Mas sua voz se corta: um veio claro
Percorre o céu cinzento, e ao longe o claro
Cantar do galo fere a madrugada.
Um galo só, distante talismã
De um arrabalde estranho, estranho e longe,
Cantando o sol antes que o sol desponte:
O invisível senhor da antemanhã.
Acorrentado e nu, Jesus voltou
O rosto para Pedro. E a luz se erguia.
Pedro fugiu, fugiu na aurora fria,
Correu à viela escura e lá chorou.
II.
Qual deles era Pedro? O que cortou
O rosto do inimigo no jardim,
Ou este, que três vezes renegou
O Nome, antes que a noite chegue ao fim?
Mas poderia Pedro ser a Pedra
Onde todos, valentes e covardes,
Em meio à noite grande e às fundas trevas,
Vêm inclinar as maltratadas faces,
Se não houvesse em Pedro esses dois Pedros,
O que enfrentou a multidão armada,
E o que, aos tropeços, foi-se noite adentro
Para chorar sobre a calçada amarga?
Um homem vive a vida sem saber
Quem é, nem mesmo se existiu de fato,
E adentra a Eternidade sem prever
O que vai encontrar do outro lado.
Mas quando nossas roupas são rasgadas,
E nos cospem, nos tiram pelo chão,
Quando temos as costas chicoteadas,
Arrebentando músculo e tendão,
E o mundo inteiro escorre pelo corpo
Transformado em saliva e sangue e suor,
E o que somos é um velho galho torto,
Amarrado num varapau maior,
E a pele ardida se recolhe e se abre,
E a carne surge à brisa da manhã,
Toda palavra é sal, fel e vinagre,
Toda memória é convoluta e vã
– E ao homem resta apenas seu Pecado,
Que é a mesma Virtude à contraluz.
Isto Pedro entendeu, ao ser pregado
De cabeça pra baixo em sua cruz.
*
QUANDO EU MORRER
Os deuses dão a sombra e a luz. A sombra brilha,
E o coração da luz esconde um claro-escuro.

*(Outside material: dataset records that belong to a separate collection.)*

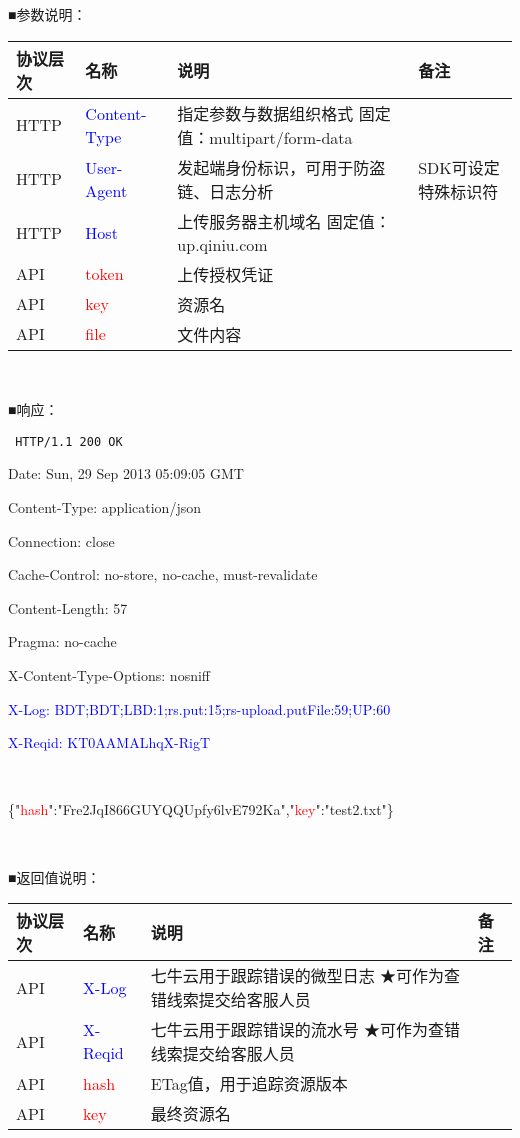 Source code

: \documentclass[11pt, oneside]{book}
\newcommand{\qpara}[1]{
\vspace{0.2em}
\begin{spacing}{1.35}
\noindent
#1\par
\end{spacing}
\vspace{0.2em}
}
\newcommand{\qblock}[1]{
\vspace{0.1em}
\noindent
#1\par
\vspace{0.1em}
}
\newcommand{\qtable}[1]{\footnotesize\vspace{0.5em}#1\vspace{0.5em}\normalsize}
\newcommand{\qhttp}[1]{\noindent #1\par}
\begin{document}
\qblock{■\thinspace 参数说明：}
\qtable{
\def\arraystretch{2}
\begin{tabular}{|l|p{7em}|p{19em}|p{7em}|}
\hline
协议层次 & 名称 & 说明 & 备注 \\
\hline
HTTP & \textcolor{blue}{Content-Type} & 指定参数与数据组织格式 \newline 固定值：multipart/form-data & \\
\hline
HTTP & \textcolor{blue}{User-Agent} & 发起端身份标识，可用于防盗链、日志分析 & SDK可设定特殊标识符 \\
\hline
HTTP & \textcolor{blue}{Host} & 上传服务器主机域名 \newline 固定值：up.qiniu.com & \\
\hline
API & \textcolor{red}{token} & 上传授权凭证 & \\
\hline
API & \textcolor{red}{key} & 资源名 & \\
\hline
API & \textcolor{red}{file} & 文件内容 & \\
\hline
\end{tabular}
}

\qpara{\ }

\qblock{■\thinspace 响应：}
{
\tt \footnotesize
\qhttp{HTTP/1.1 200 OK}
\qhttp{Date: Sun, 29 Sep 2013 05:09:05 GMT}
\qhttp{Content-Type: application/json}
\qhttp{Connection: close}
\qhttp{Cache-Control: no-store, no-cache, must-revalidate}
\qhttp{Content-Length: 57}
\qhttp{Pragma: no-cache}
\qhttp{X-Content-Type-Options: nosniff}
\qhttp{\textcolor{blue}{X-Log: BDT;BDT;LBD:1;rs.put:15;rs-upload.putFile:59;UP:60}}
\qhttp{\textcolor{blue}{X-Reqid: KT0AAMALhqX-RigT}}
\qhttp{\ }
\qhttp{\{"\textcolor{red}{hash}":"Fre2JqI866GUYQQUpfy6lvE792Ka","\textcolor{red}{key}":"test2.txt"\}}
\qhttp{\ }
}

\qblock{■\thinspace 返回值说明：}
\qtable{
\def\arraystretch{2}
\begin{tabular}{|l|p{7em}|p{19em}|p{7em}|}
\hline
协议层次 & 名称 & 说明 & 备注 \\
\hline
API & \textcolor{blue}{X-Log} & 七牛云用于跟踪错误的微型日志 \newline ★可作为查错线索提交给客服人员 & \\
\hline
API & \textcolor{blue}{X-Reqid} & 七牛云用于跟踪错误的流水号 \newline ★可作为查错线索提交给客服人员 & \\
\hline
API & \textcolor{red}{hash} & ETag值，用于追踪资源版本 & \\
\hline
API & \textcolor{red}{key} & 最终资源名 & \\
\hline
\end{tabular}
}
\end{document}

O mal vive no bem. Não há remédio, filha:
Tu chorarás por mim nas noites do futuro.
O que nos cabe aqui é a triste maravilha.
Nada é somente suave, ou acre, ou doce, ou bruto.
Tudo fere, e eu também vou te ferir. Oh, filha,
Tu chorarás por mim nas noites do futuro.
Mas é nossa missão cair nessa armadilha,
E o que passou persiste em seu estado puro.
Não vou morrer quando eu morrer. Pois, minha filha,
Tu chorarás por mim nas noites do futuro.
José Tadeu Gobbi
Grande Chico Botelho, teus textos referenciados saõ um primor. A forma como você explora o tempo e as referências históricas dentro de uma narrativa poética é brilhante. Bravos.